====== Data for this task ======

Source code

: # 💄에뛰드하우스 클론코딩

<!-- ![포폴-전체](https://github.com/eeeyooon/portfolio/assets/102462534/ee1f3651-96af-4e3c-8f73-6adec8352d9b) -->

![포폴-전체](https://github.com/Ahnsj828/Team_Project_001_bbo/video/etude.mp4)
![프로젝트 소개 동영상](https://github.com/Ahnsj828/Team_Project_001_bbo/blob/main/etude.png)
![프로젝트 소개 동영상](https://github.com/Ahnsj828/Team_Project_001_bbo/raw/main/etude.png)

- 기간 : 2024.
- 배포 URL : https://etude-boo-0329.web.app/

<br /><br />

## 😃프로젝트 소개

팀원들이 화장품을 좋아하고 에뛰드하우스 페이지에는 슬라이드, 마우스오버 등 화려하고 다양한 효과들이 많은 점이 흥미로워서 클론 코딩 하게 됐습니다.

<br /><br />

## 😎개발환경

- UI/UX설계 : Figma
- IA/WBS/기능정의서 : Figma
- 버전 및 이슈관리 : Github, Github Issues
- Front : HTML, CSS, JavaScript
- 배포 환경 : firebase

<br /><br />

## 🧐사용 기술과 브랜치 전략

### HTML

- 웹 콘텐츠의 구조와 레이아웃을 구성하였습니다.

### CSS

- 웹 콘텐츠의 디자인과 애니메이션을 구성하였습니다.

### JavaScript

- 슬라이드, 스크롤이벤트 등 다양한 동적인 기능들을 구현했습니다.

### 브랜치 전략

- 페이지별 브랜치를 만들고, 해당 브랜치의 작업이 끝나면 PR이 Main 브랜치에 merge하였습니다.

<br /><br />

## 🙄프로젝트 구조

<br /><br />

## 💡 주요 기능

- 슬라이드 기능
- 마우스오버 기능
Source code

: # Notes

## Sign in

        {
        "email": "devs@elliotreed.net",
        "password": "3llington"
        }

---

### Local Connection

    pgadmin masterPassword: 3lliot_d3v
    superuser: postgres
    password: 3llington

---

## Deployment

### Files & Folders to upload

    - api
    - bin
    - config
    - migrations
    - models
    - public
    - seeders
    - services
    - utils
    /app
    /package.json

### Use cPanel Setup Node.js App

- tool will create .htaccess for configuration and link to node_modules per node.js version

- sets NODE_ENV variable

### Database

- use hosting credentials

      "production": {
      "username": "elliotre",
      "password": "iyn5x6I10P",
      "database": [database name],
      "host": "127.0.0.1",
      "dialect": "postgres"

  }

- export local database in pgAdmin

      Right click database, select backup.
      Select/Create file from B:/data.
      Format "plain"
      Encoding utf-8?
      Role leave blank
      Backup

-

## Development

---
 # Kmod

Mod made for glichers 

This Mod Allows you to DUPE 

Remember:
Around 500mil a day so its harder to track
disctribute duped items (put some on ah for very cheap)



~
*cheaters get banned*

======

Work to be completed: Please reproduce the records above in their entirety, exactly as given.

Response for this exercise:
Source code

: # 💄에뛰드하우스 클론코딩

<!-- ![포폴-전체](https://github.com/eeeyooon/portfolio/assets/102462534/ee1f3651-96af-4e3c-8f73-6adec8352d9b) -->

![포폴-전체](https://github.com/Ahnsj828/Team_Project_001_bbo/video/etude.mp4)
![프로젝트 소개 동영상](https://github.com/Ahnsj828/Team_Project_001_bbo/blob/main/etude.png)
![프로젝트 소개 동영상](https://github.com/Ahnsj828/Team_Project_001_bbo/raw/main/etude.png)

- 기간 : 2024.
- 배포 URL : https://etude-boo-0329.web.app/

<br /><br />

## 😃프로젝트 소개

팀원들이 화장품을 좋아하고 에뛰드하우스 페이지에는 슬라이드, 마우스오버 등 화려하고 다양한 효과들이 많은 점이 흥미로워서 클론 코딩 하게 됐습니다.

<br /><br />

## 😎개발환경

- UI/UX설계 : Figma
- IA/WBS/기능정의서 : Figma
- 버전 및 이슈관리 : Github, Github Issues
- Front : HTML, CSS, JavaScript
- 배포 환경 : firebase

<br /><br />

## 🧐사용 기술과 브랜치 전략

### HTML

- 웹 콘텐츠의 구조와 레이아웃을 구성하였습니다.

### CSS

- 웹 콘텐츠의 디자인과 애니메이션을 구성하였습니다.

### JavaScript

- 슬라이드, 스크롤이벤트 등 다양한 동적인 기능들을 구현했습니다.

### 브랜치 전략

- 페이지별 브랜치를 만들고, 해당 브랜치의 작업이 끝나면 PR이 Main 브랜치에 merge하였습니다.

<br /><br />

## 🙄프로젝트 구조

<br /><br />

## 💡 주요 기능

- 슬라이드 기능
- 마우스오버 기능
Source code

: # Notes

## Sign in

        {
        "email": "devs@elliotreed.net",
        "password": "3llington"
        }

---

### Local Connection

    pgadmin masterPassword: 3lliot_d3v
    superuser: postgres
    password: 3llington

---

## Deployment

### Files & Folders to upload

    - api
    - bin
    - config
    - migrations
    - models
    - public
    - seeders
    - services
    - utils
    /app
    /package.json

### Use cPanel Setup Node.js App

- tool will create .htaccess for configuration and link to node_modules per node.js version

- sets NODE_ENV variable

### Database

- use hosting credentials

      "production": {
      "username": "elliotre",
      "password": "iyn5x6I10P",
      "database": [database name],
      "host": "127.0.0.1",
      "dialect": "postgres"

  }

- export local database in pgAdmin

      Right click database, select backup.
      Select/Create file from B:/data.
      Format "plain"
      Encoding utf-8?
      Role leave blank
      Backup

-

## Development

---
 # Kmod

Mod made for glichers 

This Mod Allows you to DUPE 

Remember:
Around 500mil a day so its harder to track
disctribute duped items (put some on ah for very cheap)



~
*cheaters get banned*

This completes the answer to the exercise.